━━━ Extracted records
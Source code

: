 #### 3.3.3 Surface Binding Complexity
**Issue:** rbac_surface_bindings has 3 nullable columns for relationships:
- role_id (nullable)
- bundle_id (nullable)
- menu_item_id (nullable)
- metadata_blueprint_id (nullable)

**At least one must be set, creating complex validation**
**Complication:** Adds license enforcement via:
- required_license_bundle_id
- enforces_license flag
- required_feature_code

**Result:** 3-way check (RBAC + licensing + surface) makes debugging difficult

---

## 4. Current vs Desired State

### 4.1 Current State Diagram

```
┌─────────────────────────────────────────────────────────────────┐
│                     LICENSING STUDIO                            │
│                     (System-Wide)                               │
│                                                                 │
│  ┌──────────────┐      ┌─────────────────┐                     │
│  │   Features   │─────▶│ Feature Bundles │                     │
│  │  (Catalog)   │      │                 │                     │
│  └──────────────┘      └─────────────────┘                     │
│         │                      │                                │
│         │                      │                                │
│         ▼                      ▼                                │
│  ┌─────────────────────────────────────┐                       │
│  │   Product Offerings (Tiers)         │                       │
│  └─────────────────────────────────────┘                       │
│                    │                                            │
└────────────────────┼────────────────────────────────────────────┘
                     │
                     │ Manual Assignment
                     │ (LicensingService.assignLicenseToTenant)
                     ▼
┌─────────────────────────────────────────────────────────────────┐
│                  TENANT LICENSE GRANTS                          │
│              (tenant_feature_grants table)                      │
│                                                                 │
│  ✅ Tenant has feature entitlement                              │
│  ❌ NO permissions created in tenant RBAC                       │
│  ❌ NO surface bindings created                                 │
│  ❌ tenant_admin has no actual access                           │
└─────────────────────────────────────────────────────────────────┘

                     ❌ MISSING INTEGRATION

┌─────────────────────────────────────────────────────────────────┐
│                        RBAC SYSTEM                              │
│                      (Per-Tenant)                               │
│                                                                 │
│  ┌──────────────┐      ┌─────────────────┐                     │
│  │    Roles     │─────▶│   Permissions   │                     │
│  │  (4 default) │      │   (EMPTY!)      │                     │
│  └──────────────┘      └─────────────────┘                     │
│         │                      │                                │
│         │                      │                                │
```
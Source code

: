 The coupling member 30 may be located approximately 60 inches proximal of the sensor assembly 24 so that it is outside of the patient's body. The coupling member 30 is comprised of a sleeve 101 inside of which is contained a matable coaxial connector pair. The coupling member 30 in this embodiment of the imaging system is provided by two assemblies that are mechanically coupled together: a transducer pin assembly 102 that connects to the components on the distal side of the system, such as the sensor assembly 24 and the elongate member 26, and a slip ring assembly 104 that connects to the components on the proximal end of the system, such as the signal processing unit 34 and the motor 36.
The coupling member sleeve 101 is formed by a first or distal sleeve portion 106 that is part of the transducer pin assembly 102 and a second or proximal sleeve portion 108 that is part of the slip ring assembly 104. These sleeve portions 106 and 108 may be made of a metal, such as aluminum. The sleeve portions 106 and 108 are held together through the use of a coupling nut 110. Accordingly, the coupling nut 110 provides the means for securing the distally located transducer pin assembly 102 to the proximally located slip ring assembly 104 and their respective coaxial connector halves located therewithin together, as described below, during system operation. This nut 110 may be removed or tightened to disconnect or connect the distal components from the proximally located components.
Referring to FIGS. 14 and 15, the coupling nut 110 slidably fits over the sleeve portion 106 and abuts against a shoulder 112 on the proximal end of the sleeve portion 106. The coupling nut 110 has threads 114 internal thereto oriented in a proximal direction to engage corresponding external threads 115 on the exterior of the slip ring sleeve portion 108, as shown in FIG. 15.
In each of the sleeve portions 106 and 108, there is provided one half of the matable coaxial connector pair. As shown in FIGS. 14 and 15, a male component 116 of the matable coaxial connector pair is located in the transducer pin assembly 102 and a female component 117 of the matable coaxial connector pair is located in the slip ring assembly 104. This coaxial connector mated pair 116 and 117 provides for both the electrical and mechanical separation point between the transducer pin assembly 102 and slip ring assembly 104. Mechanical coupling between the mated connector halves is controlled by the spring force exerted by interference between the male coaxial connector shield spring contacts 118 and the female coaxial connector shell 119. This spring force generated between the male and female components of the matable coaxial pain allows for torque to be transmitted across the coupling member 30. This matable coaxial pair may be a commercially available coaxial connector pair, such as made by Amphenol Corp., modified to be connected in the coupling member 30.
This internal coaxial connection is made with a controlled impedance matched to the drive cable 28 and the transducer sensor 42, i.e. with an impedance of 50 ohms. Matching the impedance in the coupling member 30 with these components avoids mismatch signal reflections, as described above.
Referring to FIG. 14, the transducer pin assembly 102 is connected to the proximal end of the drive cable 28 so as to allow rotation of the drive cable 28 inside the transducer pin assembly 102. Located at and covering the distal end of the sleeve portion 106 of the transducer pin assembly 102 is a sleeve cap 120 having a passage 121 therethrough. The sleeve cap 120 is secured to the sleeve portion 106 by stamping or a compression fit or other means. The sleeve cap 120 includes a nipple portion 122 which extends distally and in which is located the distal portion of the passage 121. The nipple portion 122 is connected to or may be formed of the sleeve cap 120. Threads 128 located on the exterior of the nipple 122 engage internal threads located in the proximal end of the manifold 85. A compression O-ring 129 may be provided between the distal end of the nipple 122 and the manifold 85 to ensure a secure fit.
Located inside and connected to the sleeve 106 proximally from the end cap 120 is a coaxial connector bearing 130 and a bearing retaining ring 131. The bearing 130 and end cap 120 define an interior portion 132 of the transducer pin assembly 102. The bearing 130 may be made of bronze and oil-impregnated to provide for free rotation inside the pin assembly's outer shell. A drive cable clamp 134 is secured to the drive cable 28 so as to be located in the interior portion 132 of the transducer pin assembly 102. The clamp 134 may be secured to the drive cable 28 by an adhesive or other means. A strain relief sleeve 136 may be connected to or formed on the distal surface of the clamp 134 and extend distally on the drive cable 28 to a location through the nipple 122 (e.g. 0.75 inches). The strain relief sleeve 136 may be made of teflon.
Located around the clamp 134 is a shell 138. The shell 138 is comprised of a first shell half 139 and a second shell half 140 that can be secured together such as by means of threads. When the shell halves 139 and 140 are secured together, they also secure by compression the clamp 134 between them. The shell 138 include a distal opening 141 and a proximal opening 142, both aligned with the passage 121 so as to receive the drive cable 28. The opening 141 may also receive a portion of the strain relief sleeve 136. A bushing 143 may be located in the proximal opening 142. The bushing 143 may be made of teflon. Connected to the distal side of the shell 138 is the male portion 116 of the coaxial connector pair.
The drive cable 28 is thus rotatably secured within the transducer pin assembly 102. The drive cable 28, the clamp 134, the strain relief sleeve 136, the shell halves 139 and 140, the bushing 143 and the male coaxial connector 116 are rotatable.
━━━━━━
## Work task
The whole listing above is to be copied exactly.

## Written response
Source code

: #### 3.3.3 Surface Binding Complexity
**Issue:** rbac_surface_bindings has 3 nullable columns for relationships:
- role_id (nullable)
- bundle_id (nullable)
- menu_item_id (nullable)
- metadata_blueprint_id (nullable)

**At least one must be set, creating complex validation**
**Complication:** Adds license enforcement via:
- required_license_bundle_id
- enforces_license flag
- required_feature_code

**Result:** 3-way check (RBAC + licensing + surface) makes debugging difficult

---

## 4. Current vs Desired State

### 4.1 Current State Diagram

```
┌─────────────────────────────────────────────────────────────────┐
│                     LICENSING STUDIO                            │
│                     (System-Wide)                               │
│                                                                 │
│  ┌──────────────┐      ┌─────────────────┐                     │
│  │   Features   │─────▶│ Feature Bundles │                     │
│  │  (Catalog)   │      │                 │                     │
│  └──────────────┘      └─────────────────┘                     │
│         │                      │                                │
│         │                      │                                │
│         ▼                      ▼                                │
│  ┌─────────────────────────────────────┐                       │
│  │   Product Offerings (Tiers)         │                       │
│  └─────────────────────────────────────┘                       │
│                    │                                            │
└────────────────────┼────────────────────────────────────────────┘
                     │
                     │ Manual Assignment
                     │ (LicensingService.assignLicenseToTenant)
                     ▼
┌─────────────────────────────────────────────────────────────────┐
│                  TENANT LICENSE GRANTS                          │
│              (tenant_feature_grants table)                      │
│                                                                 │
│  ✅ Tenant has feature entitlement                              │
│  ❌ NO permissions created in tenant RBAC                       │
│  ❌ NO surface bindings created                                 │
│  ❌ tenant_admin has no actual access                           │
└─────────────────────────────────────────────────────────────────┘

                     ❌ MISSING INTEGRATION

┌─────────────────────────────────────────────────────────────────┐
│                        RBAC SYSTEM                              │
│                      (Per-Tenant)                               │
│                                                                 │
│  ┌──────────────┐      ┌─────────────────┐                     │
│  │    Roles     │─────▶│   Permissions   │                     │
│  │  (4 default) │      │   (EMPTY!)      │                     │
│  └──────────────┘      └─────────────────┘                     │
│         │                      │                                │
│         │                      │                                │
```
Source code

: The coupling member 30 may be located approximately 60 inches proximal of the sensor assembly 24 so that it is outside of the patient's body. The coupling member 30 is comprised of a sleeve 101 inside of which is contained a matable coaxial connector pair. The coupling member 30 in this embodiment of the imaging system is provided by two assemblies that are mechanically coupled together: a transducer pin assembly 102 that connects to the components on the distal side of the system, such as the sensor assembly 24 and the elongate member 26, and a slip ring assembly 104 that connects to the components on the proximal end of the system, such as the signal processing unit 34 and the motor 36.
The coupling member sleeve 101 is formed by a first or distal sleeve portion 106 that is part of the transducer pin assembly 102 and a second or proximal sleeve portion 108 that is part of the slip ring assembly 104. These sleeve portions 106 and 108 may be made of a metal, such as aluminum. The sleeve portions 106 and 108 are held together through the use of a coupling nut 110. Accordingly, the coupling nut 110 provides the means for securing the distally located transducer pin assembly 102 to the proximally located slip ring assembly 104 and their respective coaxial connector halves located therewithin together, as described below, during system operation. This nut 110 may be removed or tightened to disconnect or connect the distal components from the proximally located components.
Referring to FIGS. 14 and 15, the coupling nut 110 slidably fits over the sleeve portion 106 and abuts against a shoulder 112 on the proximal end of the sleeve portion 106. The coupling nut 110 has threads 114 internal thereto oriented in a proximal direction to engage corresponding external threads 115 on the exterior of the slip ring sleeve portion 108, as shown in FIG. 15.
In each of the sleeve portions 106 and 108, there is provided one half of the matable coaxial connector pair. As shown in FIGS. 14 and 15, a male component 116 of the matable coaxial connector pair is located in the transducer pin assembly 102 and a female component 117 of the matable coaxial connector pair is located in the slip ring assembly 104. This coaxial connector mated pair 116 and 117 provides for both the electrical and mechanical separation point between the transducer pin assembly 102 and slip ring assembly 104. Mechanical coupling between the mated connector halves is controlled by the spring force exerted by interference between the male coaxial connector shield spring contacts 118 and the female coaxial connector shell 119. This spring force generated between the male and female components of the matable coaxial pain allows for torque to be transmitted across the coupling member 30. This matable coaxial pair may be a commercially available coaxial connector pair, such as made by Amphenol Corp., modified to be connected in the coupling member 30.
This internal coaxial connection is made with a controlled impedance matched to the drive cable 28 and the transducer sensor 42, i.e. with an impedance of 50 ohms. Matching the impedance in the coupling member 30 with these components avoids mismatch signal reflections, as described above.
Referring to FIG. 14, the transducer pin assembly 102 is connected to the proximal end of the drive cable 28 so as to allow rotation of the drive cable 28 inside the transducer pin assembly 102. Located at and covering the distal end of the sleeve portion 106 of the transducer pin assembly 102 is a sleeve cap 120 having a passage 121 therethrough. The sleeve cap 120 is secured to the sleeve portion 106 by stamping or a compression fit or other means. The sleeve cap 120 includes a nipple portion 122 which extends distally and in which is located the distal portion of the passage 121. The nipple portion 122 is connected to or may be formed of the sleeve cap 120. Threads 128 located on the exterior of the nipple 122 engage internal threads located in the proximal end of the manifold 85. A compression O-ring 129 may be provided between the distal end of the nipple 122 and the manifold 85 to ensure a secure fit.
Located inside and connected to the sleeve 106 proximally from the end cap 120 is a coaxial connector bearing 130 and a bearing retaining ring 131. The bearing 130 and end cap 120 define an interior portion 132 of the transducer pin assembly 102. The bearing 130 may be made of bronze and oil-impregnated to provide for free rotation inside the pin assembly's outer shell. A drive cable clamp 134 is secured to the drive cable 28 so as to be located in the interior portion 132 of the transducer pin assembly 102. The clamp 134 may be secured to the drive cable 28 by an adhesive or other means. A strain relief sleeve 136 may be connected to or formed on the distal surface of the clamp 134 and extend distally on the drive cable 28 to a location through the nipple 122 (e.g. 0.75 inches). The strain relief sleeve 136 may be made of teflon.
Located around the clamp 134 is a shell 138. The shell 138 is comprised of a first shell half 139 and a second shell half 140 that can be secured together such as by means of threads. When the shell halves 139 and 140 are secured together, they also secure by compression the clamp 134 between them. The shell 138 include a distal opening 141 and a proximal opening 142, both aligned with the passage 121 so as to receive the drive cable 28. The opening 141 may also receive a portion of the strain relief sleeve 136. A bushing 143 may be located in the proximal opening 142. The bushing 143 may be made of teflon. Connected to the distal side of the shell 138 is the male portion 116 of the coaxial connector pair.
The drive cable 28 is thus rotatably secured within the transducer pin assembly 102. The drive cable 28, the clamp 134, the strain relief sleeve 136, the shell halves 139 and 140, the bushing 143 and the male coaxial connector 116 are rotatable.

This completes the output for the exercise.